La voie expérimentale empruntée passe par une nouvelle figuration, singulière, hybride et très organique, faite de déformations, de décompositions et de déséquilibres. Les fragments corporels s’agrègent à l’objet industriel (un incroyable Goldfinger [1965], fait de ciment et de pièces de voiture, le tout passé à la peinture dorée), avant de se muer en des constructions de plus en plus contre-nature. Elles sont constituées de seins agglomérés mêlés à des effigies (La Madonne de Kruzlowa, 1969), de fragments de visages telles ces bouches devenues lampes dans une analogie avec la fleur (Lampe-bouche, v. 1966) ou cette autre offerte dans une coupelle (Petit dessert I, 1970-71)…
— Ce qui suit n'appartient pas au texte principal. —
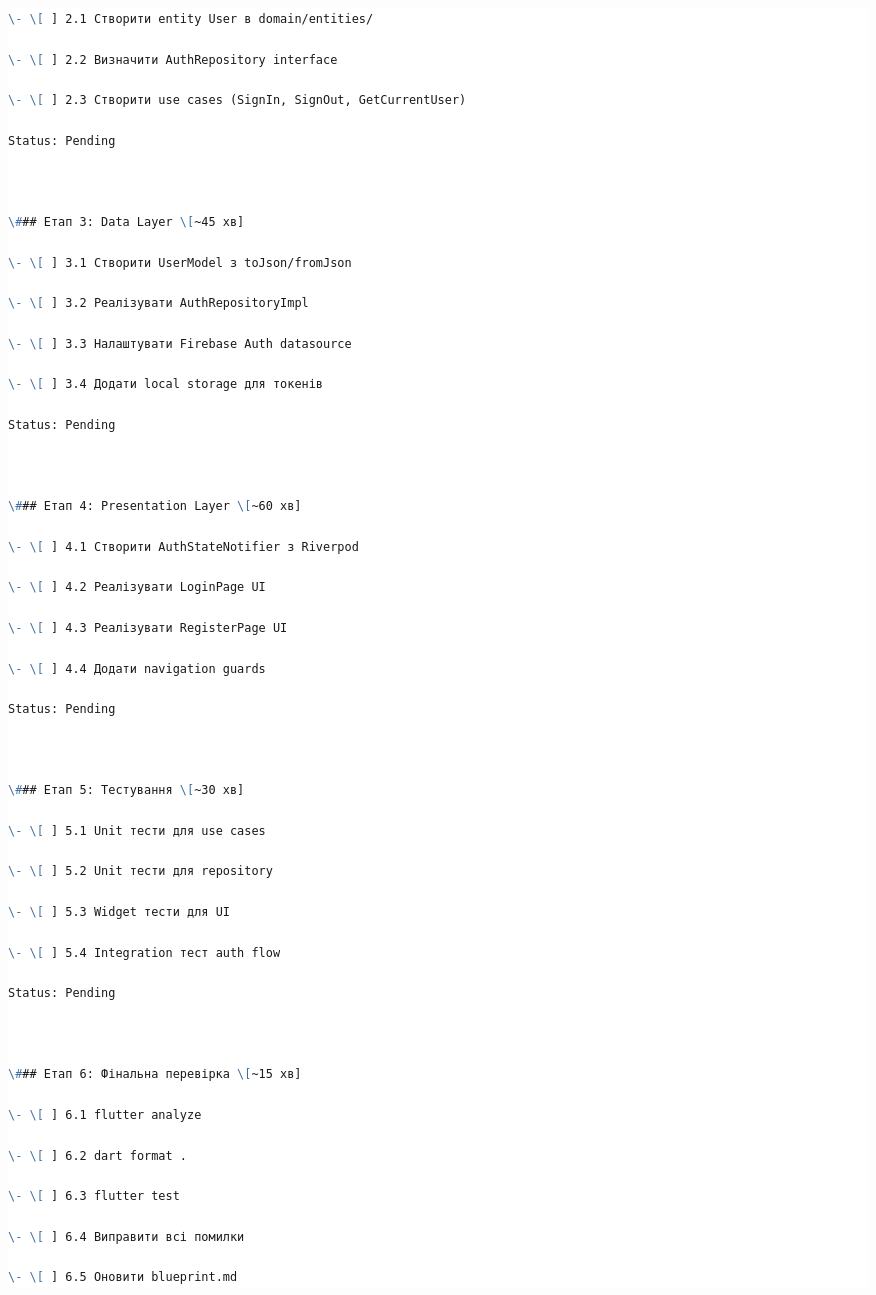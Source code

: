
 ```markdown
\- \[ ] 2.1 Створити entity User в domain/entities/

\- \[ ] 2.2 Визначити AuthRepository interface

\- \[ ] 2.3 Створити use cases (SignIn, SignOut, GetCurrentUser)

Status: Pending



\### Етап 3: Data Layer \[~45 хв]

\- \[ ] 3.1 Створити UserModel з toJson/fromJson

\- \[ ] 3.2 Реалізувати AuthRepositoryImpl

\- \[ ] 3.3 Налаштувати Firebase Auth datasource

\- \[ ] 3.4 Додати local storage для токенів

Status: Pending



\### Етап 4: Presentation Layer \[~60 хв]

\- \[ ] 4.1 Створити AuthStateNotifier з Riverpod

\- \[ ] 4.2 Реалізувати LoginPage UI

\- \[ ] 4.3 Реалізувати RegisterPage UI  

\- \[ ] 4.4 Додати navigation guards

Status: Pending



\### Етап 5: Тестування \[~30 хв]

\- \[ ] 5.1 Unit тести для use cases

\- \[ ] 5.2 Unit тести для repository

\- \[ ] 5.3 Widget тести для UI

\- \[ ] 5.4 Integration тест auth flow

Status: Pending



\### Етап 6: Фінальна перевірка \[~15 хв]

\- \[ ] 6.1 flutter analyze

\- \[ ] 6.2 dart format .

\- \[ ] 6.3 flutter test

\- \[ ] 6.4 Виправити всі помилки

\- \[ ] 6.5 Оновити blueprint.md
```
Tout cela accrédite l’idée d’un corps périssable et sans limites définies, ce qui n’est en rien anodin dans les années 1960. En moulant son propre corps, point de départ à ses compositions ; en usant de techniques et matériaux nouveaux pour l’époque, telles la mousse de polyuréthane et la résine polyester, l’artiste s’astreint à renouveler sans cesse une précarité des formes autant que de la méthode.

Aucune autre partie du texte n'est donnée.